New Drug Doubles One-year Survival in Pancreatic Cancer Trial
Phase 2 randomised trial shows 38% reduction in risk of death with the drug when combined with chemotherapy
Pancreatic cancer is one of the deadliest cancers and among the hardest to treat, with most patients surviving less than a year after diagnosis. But a new drug developed at Northwestern University may soon help patients live longer.
In a randomised phase 2 clinical trial, patients who received the experimental drug elraglusib, alongside standard chemotherapy, were twice as likely to be alive after one year of treatment, compared to those receiving chemotherapy alone.

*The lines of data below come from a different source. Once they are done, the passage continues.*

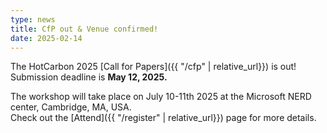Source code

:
 ```yaml
---
type: news
title: CfP out & Venue confirmed!
date: 2025-02-14
---
```



The HotCarbon 2025 [Call for Papers]({{ "/cfp" | relative_url}}) is out! Submission deadline is **May 12, 2025.**  

The workshop will take place on July 10-11th 2025 at the Microsoft NERD center, Cambridge, MA, USA.  
Check out the [Attend]({{ "/register" | relative_url}}) page for more details.
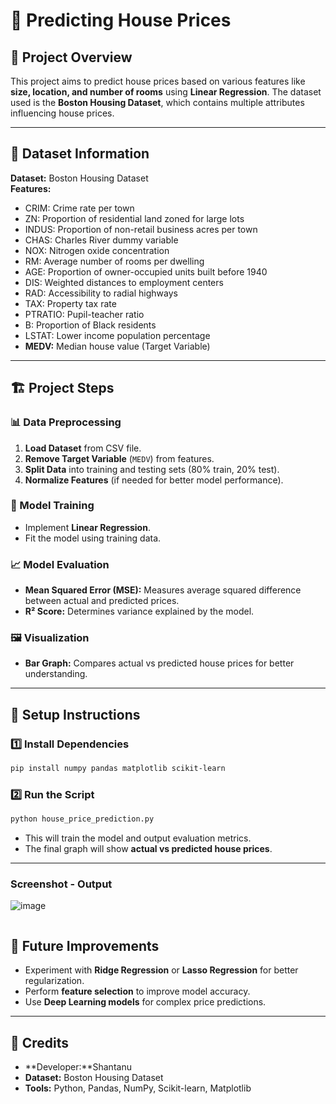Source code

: # 🏡 Predicting House Prices  

## 📌 Project Overview  

This project aims to predict house prices based on various features like **size, location, and number of rooms** using **Linear Regression**. The dataset used is the **Boston Housing Dataset**, which contains multiple attributes influencing house prices.  

---

## 📁 Dataset Information  

**Dataset:** Boston Housing Dataset  
**Features:**  
- CRIM: Crime rate per town  
- ZN: Proportion of residential land zoned for large lots  
- INDUS: Proportion of non-retail business acres per town  
- CHAS: Charles River dummy variable  
- NOX: Nitrogen oxide concentration  
- RM: Average number of rooms per dwelling  
- AGE: Proportion of owner-occupied units built before 1940  
- DIS: Weighted distances to employment centers  
- RAD: Accessibility to radial highways  
- TAX: Property tax rate  
- PTRATIO: Pupil-teacher ratio  
- B: Proportion of Black residents  
- LSTAT: Lower income population percentage  
- **MEDV:** Median house value (Target Variable)  

---

## 🏗️ Project Steps  

### 📊 Data Preprocessing  
1. **Load Dataset** from CSV file.  
2. **Remove Target Variable** (`MEDV`) from features.  
3. **Split Data** into training and testing sets (80% train, 20% test).  
4. **Normalize Features** (if needed for better model performance).  

### 🤖 Model Training  
- Implement **Linear Regression**.  
- Fit the model using training data.  

### 📈 Model Evaluation  
- **Mean Squared Error (MSE):** Measures average squared difference between actual and predicted prices.  
- **R² Score:** Determines variance explained by the model.  

### 🖼️ Visualization  
- **Bar Graph:** Compares actual vs predicted house prices for better understanding.  

---

## 🔧 Setup Instructions  

### 1️⃣ Install Dependencies  
```bash
pip install numpy pandas matplotlib scikit-learn
```

### 2️⃣ Run the Script  
```bash
python house_price_prediction.py
```

- This will train the model and output evaluation metrics.  
- The final graph will show **actual vs predicted house prices**.  

---
### Screenshot - Output

![image](https://github.com/user-attachments/assets/0a9d775c-4a00-45e6-8028-02355d1c705f)

```
```
## 🚀 Future Improvements  

- Experiment with **Ridge Regression** or **Lasso Regression** for better regularization.  
- Perform **feature selection** to improve model accuracy.  
- Use **Deep Learning models** for complex price predictions.  

---

## 🙌 Credits  

- **Developer:**Shantanu
- **Dataset:** Boston Housing Dataset  
- **Tools:** Python, Pandas, NumPy, Scikit-learn, Matplotlib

The drug also reduced the risk of death by 38%.
The study is one of only a few successful randomised trials in the last decade to show a survival benefit that would be applicable to a broad population of pancreatic cancer patients, according to the authors.
The study, which was led by Northwestern Medicine, was published in Nature Medicine.
“Pancreatic cancer remains one of the most challenging solid tumours to treat, but these findings provide cautious optimism for patients,” said study lead author Dr Devalingam Mahalingam, professor of medicine in the division of Hematology and Oncology at Northwestern University Feinberg School of Medicine.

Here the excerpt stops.